> [TASK REQUIREMENTS]:
Wherever the word "field" occurs in the listing below, copy that whole line.
_ _ _
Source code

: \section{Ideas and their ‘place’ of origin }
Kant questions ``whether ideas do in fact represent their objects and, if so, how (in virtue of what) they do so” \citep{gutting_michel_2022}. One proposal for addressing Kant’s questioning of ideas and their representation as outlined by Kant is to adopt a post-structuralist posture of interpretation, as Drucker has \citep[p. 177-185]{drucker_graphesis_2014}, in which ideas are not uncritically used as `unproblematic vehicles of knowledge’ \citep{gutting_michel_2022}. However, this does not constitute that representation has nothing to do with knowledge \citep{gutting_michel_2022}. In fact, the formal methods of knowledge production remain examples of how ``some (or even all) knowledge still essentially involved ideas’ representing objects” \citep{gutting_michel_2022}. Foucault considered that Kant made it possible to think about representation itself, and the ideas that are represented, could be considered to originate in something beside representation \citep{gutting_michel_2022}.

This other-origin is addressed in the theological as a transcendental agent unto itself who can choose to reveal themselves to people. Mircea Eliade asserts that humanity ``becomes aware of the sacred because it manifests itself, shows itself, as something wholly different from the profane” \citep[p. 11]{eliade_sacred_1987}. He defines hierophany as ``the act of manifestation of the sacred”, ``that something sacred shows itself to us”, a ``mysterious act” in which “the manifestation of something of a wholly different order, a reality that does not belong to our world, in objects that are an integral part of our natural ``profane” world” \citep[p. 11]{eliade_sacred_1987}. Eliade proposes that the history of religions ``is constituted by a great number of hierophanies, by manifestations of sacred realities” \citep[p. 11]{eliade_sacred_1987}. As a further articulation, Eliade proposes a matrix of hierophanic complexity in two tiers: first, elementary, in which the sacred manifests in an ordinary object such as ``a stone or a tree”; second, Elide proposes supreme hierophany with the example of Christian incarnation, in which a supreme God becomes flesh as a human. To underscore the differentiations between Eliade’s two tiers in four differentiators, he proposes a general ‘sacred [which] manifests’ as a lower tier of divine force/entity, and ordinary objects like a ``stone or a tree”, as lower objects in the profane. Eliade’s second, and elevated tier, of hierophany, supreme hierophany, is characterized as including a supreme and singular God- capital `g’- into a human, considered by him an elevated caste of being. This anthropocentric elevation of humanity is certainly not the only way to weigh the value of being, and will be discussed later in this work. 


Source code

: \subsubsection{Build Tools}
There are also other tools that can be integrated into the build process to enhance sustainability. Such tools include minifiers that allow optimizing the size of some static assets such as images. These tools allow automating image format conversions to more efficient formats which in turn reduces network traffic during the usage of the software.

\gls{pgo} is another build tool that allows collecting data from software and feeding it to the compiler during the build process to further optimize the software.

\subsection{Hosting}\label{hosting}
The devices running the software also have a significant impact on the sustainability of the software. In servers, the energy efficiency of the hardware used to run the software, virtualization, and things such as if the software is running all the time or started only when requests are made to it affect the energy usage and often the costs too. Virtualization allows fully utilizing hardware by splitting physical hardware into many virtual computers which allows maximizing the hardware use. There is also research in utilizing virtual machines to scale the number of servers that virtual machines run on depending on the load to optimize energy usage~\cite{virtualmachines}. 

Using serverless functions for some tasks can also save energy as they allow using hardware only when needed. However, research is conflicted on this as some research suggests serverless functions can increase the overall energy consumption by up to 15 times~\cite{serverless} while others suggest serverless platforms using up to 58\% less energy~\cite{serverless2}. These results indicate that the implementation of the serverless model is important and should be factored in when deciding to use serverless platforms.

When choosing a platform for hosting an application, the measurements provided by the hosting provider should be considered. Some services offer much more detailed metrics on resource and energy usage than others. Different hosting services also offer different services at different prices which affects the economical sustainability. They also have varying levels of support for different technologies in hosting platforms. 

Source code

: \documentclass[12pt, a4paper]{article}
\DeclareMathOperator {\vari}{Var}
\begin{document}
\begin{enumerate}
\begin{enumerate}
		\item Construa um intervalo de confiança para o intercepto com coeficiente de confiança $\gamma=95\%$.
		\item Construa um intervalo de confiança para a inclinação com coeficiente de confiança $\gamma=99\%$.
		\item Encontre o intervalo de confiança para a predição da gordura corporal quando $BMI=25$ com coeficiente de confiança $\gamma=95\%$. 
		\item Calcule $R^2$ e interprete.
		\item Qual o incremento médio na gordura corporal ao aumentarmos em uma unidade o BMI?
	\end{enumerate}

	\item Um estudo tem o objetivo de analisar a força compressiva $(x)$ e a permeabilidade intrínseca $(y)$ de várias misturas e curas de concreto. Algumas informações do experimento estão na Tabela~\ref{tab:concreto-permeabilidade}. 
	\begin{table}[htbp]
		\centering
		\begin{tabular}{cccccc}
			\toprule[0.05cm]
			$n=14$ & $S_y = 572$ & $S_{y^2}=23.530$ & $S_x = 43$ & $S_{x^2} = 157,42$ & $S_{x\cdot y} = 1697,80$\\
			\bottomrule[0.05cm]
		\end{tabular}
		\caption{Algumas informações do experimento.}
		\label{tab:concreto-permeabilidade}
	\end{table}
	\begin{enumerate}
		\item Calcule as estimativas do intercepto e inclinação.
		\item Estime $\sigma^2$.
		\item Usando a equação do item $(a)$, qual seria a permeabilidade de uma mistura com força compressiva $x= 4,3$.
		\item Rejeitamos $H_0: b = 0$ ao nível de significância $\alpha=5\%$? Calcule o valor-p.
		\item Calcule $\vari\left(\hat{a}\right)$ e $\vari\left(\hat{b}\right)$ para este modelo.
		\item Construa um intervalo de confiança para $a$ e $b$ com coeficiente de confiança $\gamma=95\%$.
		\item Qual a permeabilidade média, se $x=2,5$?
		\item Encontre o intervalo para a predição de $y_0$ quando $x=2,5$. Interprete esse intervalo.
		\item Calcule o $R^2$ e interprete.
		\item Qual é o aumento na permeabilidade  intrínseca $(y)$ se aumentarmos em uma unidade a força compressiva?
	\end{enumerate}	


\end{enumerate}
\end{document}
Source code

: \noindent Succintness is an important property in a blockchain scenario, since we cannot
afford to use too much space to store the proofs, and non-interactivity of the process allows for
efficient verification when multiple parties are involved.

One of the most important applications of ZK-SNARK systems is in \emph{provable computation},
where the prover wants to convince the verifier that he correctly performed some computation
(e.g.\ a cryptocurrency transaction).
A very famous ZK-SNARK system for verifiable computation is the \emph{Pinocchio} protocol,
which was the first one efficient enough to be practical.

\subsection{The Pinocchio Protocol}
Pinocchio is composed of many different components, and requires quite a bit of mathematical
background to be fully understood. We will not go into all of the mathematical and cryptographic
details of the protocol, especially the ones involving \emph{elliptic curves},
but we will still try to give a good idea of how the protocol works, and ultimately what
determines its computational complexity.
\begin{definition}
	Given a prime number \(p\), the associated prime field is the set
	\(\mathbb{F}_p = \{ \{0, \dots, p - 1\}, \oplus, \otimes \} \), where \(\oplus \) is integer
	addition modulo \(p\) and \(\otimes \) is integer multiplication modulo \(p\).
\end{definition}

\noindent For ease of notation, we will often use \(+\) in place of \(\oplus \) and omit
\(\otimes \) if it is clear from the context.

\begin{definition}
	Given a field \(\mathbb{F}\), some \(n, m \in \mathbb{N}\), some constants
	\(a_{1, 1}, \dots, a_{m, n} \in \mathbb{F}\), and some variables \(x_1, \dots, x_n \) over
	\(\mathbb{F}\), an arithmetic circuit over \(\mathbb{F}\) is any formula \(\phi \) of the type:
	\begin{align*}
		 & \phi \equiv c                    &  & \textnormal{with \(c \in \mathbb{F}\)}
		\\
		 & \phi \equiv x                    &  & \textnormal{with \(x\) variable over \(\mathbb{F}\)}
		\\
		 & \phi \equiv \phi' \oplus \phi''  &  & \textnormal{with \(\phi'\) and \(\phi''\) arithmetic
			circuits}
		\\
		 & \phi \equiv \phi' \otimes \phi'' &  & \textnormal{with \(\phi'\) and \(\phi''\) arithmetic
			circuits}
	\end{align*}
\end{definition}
_ _ _
> [EXPECTED OUTPUT]:
	Given a prime number \(p\), the associated prime field is the set
	Given a field \(\mathbb{F}\), some \(n, m \in \mathbb{N}\), some constants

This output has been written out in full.